Metaman to Spreadsheet

The following procedure covers creating a master spreadsheet from a copy of Metaman records for use in migration and preservation purposes. A single Metaman record is actually composed of three records (work, item and custom) split among two XML files. This procedure attempts to automate or batch steps as much as possible. The output of these steps will also hopefully serve as a backup of Metaman work as the site is destined for retirement.

What you need (software versions used when making this wiki)

A PC (Windows 10 Version 1803, Build 17134.376) with FTP client (FileZilla 3.37.4), Bash subsystem (Ubuntu 18.04), XML/Text Editor (Oxygen XML Editor 16.0), and OpenRefine (3.0).

What you do

Create a copy of Metaman records using FTP

Open your FTP client. Connect to host sftp://legacy.lib.utexas.edu with your UNIX account credentials (screenshot.) If you don't have a UNIX account, Digital Stewardship can create a copy of the records for you. The remote location /home/metaman/bar/ contains Dublin Core and custom metadata in XML. Download a copy to a local location (screenshot.)

(Or download a metaman-sample.zip)

Join all XML into a single XML using Bash

Open your linux shell environment (screenshot.)

cd /path/to/your/files
ls -1 */*.xml | xargs -i cat {} > /path/to/your/files/master.xml

(Or download a sample-master.zip)

Remove/Replace extraneous strings using an XML editor

(A text editor like Notepad++ also works, but the ability to use XPath makes search and replace much easier and less prone to human error.)
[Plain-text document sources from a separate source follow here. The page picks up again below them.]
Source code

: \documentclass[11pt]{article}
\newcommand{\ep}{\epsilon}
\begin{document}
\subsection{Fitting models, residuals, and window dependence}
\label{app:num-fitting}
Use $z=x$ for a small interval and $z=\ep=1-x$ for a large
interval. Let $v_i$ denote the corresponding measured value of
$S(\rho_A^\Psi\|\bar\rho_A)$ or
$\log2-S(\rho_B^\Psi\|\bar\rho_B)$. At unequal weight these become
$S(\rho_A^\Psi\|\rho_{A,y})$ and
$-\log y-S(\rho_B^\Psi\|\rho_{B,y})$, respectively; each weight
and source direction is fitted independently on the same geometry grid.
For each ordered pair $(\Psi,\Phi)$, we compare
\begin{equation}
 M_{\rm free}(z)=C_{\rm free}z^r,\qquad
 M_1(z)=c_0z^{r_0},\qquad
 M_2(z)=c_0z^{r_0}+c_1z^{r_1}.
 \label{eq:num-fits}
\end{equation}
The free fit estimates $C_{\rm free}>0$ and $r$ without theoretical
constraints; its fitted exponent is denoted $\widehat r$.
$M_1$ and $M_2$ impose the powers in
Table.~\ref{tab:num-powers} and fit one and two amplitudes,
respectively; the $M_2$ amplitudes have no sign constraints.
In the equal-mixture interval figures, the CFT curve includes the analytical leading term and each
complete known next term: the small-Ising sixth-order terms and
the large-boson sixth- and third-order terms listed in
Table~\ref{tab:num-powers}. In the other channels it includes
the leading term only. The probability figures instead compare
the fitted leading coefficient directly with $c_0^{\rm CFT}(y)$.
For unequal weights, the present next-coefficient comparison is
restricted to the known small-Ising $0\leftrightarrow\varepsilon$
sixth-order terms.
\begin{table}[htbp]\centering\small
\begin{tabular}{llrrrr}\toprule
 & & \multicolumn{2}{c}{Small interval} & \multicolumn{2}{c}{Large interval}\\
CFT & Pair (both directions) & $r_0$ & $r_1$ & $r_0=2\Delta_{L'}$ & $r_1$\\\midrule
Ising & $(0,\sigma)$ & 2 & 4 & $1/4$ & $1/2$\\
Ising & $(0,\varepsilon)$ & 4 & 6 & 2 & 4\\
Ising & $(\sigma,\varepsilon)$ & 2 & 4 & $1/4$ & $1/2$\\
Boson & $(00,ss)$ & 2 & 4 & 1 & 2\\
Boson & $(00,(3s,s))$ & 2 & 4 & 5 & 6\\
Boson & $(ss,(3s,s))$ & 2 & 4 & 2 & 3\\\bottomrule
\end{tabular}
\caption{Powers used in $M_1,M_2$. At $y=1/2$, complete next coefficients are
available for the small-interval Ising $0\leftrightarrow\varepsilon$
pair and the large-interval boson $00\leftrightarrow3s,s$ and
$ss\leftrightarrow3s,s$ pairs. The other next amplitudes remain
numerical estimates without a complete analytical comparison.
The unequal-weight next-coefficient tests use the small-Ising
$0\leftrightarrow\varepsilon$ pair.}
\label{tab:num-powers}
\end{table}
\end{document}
Make a backup copy of master.xml. Open master.xml. In order for XPath to work we need to make this document well formed. This begins with removing all but the first XML declaration (replace to end, second occurrence of XML declaration (screenshot.) Then, add a top-level wrapping tag (i.e. <wrap></wrap> screenshot2) so XPath works, then save file. Select the first work string to replace, right-click and copy XPath, then CTRL+F (screenshot.) Repeat for all work tags. Then replace all item tags using the same method. Then replace all custom metadata tags using the same method, making sure to change the metadata element tag to <dcvalue element="example">. Here's a before and after example of all strings replaced. Replace all <work> with <mm>. Replace all </travel> with </mm>. Remove all <travel>. Remove all </work>. Remove all </item>. Remove all </dublin_core>. Remove all <dublin_core>. Remove all <item>. Replace all </metadata> with </dcvalue>. No need to remove all empty lines.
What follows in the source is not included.